WHAT YOU HAVE TO DO: What lines in the data below mention the string "stitches"? Copy them out.

━━━━━ DATA SHOWN

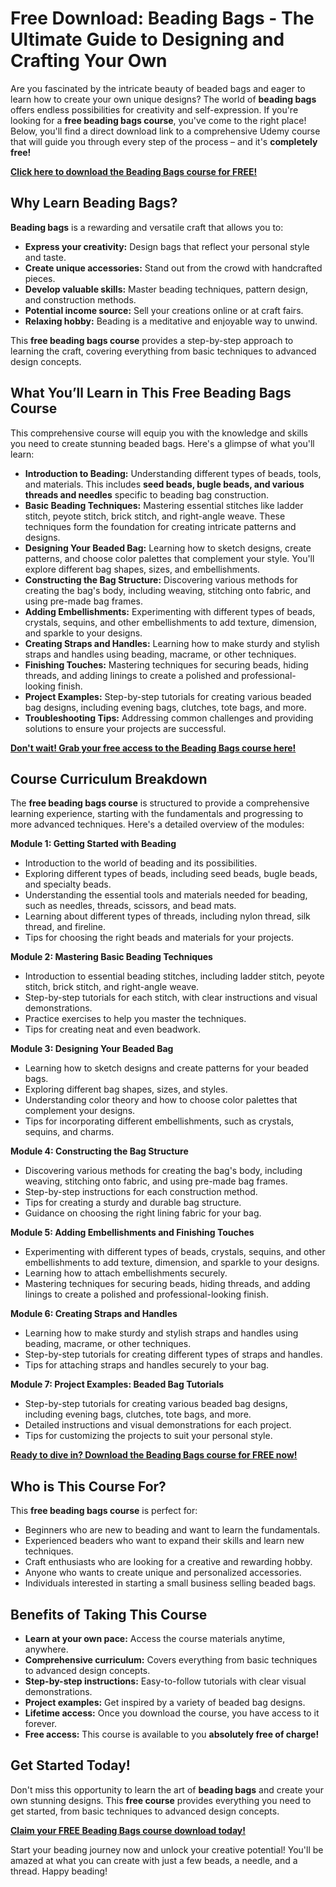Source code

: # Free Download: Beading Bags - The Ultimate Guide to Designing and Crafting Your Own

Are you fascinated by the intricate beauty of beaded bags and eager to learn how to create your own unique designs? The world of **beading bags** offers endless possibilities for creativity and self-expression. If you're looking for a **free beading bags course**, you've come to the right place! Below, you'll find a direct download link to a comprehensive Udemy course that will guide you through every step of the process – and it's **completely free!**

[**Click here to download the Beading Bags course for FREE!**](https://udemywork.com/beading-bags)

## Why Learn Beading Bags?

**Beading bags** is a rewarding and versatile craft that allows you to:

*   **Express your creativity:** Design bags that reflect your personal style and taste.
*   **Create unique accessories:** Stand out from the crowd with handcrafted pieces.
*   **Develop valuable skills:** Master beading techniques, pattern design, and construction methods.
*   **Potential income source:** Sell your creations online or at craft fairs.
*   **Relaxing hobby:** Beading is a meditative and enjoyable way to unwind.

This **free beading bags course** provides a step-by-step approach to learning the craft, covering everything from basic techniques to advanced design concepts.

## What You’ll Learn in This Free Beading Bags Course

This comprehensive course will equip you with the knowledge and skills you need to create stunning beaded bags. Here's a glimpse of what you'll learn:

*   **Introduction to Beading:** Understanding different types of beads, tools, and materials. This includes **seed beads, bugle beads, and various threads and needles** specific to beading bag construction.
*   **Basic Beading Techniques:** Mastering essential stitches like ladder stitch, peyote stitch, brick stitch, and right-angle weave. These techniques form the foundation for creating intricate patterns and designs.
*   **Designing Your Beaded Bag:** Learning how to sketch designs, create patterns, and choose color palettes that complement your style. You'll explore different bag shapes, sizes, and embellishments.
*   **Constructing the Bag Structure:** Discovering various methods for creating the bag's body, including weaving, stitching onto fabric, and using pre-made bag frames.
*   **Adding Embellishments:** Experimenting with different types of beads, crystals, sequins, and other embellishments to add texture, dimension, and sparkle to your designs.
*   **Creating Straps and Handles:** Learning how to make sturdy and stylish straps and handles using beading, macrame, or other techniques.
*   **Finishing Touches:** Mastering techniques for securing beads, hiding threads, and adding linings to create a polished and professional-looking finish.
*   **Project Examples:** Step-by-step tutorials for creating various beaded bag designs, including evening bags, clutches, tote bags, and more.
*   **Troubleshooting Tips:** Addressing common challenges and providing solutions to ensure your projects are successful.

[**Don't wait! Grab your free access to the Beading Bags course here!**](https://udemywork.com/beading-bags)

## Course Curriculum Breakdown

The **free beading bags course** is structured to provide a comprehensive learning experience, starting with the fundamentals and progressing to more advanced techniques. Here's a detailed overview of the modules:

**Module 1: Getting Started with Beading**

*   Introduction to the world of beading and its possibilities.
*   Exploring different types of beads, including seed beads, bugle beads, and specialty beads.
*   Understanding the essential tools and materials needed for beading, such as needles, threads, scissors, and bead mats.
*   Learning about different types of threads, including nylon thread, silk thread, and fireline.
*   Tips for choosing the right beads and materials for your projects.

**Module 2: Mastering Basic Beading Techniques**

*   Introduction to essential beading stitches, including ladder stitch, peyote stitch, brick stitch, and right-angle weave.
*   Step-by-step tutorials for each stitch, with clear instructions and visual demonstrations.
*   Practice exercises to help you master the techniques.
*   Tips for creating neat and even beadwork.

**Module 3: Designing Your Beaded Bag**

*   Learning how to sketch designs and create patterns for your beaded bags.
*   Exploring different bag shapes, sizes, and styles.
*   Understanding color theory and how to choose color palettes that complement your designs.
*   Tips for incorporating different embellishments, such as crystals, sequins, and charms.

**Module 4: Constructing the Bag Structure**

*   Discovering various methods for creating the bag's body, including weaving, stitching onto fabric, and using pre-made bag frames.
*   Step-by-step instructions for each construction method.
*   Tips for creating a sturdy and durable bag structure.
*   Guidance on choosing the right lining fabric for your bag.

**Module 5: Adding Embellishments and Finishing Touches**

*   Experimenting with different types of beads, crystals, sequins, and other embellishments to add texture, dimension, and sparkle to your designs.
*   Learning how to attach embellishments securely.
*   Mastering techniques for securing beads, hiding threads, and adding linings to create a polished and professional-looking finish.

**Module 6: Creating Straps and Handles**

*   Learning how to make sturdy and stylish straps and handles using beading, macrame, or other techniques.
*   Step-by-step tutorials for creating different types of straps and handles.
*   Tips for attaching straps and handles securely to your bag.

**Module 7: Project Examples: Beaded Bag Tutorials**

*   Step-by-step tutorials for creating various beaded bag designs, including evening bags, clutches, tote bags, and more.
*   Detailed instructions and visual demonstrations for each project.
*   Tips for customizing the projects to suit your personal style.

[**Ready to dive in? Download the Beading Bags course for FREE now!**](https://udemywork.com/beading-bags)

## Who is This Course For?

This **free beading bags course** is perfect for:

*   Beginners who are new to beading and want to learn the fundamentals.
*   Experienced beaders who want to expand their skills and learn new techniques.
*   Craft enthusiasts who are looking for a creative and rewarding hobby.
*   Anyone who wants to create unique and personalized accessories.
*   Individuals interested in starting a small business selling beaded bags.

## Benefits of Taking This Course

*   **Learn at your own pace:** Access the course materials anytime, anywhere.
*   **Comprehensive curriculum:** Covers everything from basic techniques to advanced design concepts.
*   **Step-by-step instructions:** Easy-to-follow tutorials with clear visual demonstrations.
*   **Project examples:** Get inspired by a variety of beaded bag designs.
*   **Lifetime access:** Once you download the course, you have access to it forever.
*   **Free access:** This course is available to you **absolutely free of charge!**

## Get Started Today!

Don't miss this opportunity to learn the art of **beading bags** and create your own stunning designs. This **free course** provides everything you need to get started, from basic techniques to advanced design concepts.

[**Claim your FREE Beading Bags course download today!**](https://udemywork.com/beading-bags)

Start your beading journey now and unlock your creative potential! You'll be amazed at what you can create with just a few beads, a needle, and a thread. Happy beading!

━━━━━━━━━━
━━━━━ DATA SHOWN

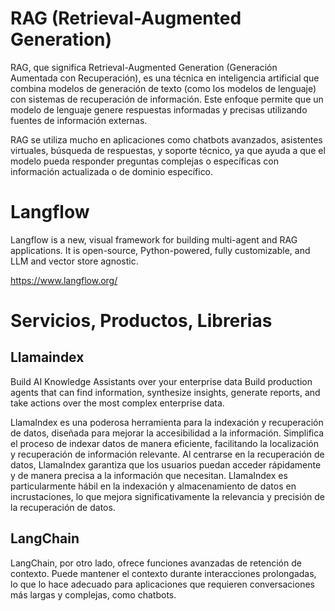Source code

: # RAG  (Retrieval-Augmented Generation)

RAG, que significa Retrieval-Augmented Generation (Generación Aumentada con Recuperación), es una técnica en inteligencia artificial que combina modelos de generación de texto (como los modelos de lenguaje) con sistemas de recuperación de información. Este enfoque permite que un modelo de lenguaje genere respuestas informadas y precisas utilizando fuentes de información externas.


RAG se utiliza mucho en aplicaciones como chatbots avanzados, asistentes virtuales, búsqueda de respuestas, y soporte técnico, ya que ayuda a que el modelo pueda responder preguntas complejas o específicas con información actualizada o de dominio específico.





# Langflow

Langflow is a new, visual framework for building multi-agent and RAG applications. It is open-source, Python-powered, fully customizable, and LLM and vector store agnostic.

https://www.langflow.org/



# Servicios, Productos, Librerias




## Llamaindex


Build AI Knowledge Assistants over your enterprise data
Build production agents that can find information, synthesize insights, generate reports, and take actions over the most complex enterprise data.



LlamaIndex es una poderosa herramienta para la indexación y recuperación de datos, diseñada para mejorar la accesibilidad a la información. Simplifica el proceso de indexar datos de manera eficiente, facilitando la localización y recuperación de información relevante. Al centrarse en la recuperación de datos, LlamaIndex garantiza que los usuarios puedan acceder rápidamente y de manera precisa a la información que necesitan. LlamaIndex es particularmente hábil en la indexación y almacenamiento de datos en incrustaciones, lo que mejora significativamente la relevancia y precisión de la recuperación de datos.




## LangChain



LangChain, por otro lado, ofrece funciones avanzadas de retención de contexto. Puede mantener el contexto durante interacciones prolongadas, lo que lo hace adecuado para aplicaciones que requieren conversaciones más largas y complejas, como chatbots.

━━━━━━━━━━

THE ANSWER:
*   **Basic Beading Techniques:** Mastering essential stitches like ladder stitch, peyote stitch, brick stitch, and right-angle weave. These techniques form the foundation for creating intricate patterns and designs.
*   Introduction to essential beading stitches, including ladder stitch, peyote stitch, brick stitch, and right-angle weave.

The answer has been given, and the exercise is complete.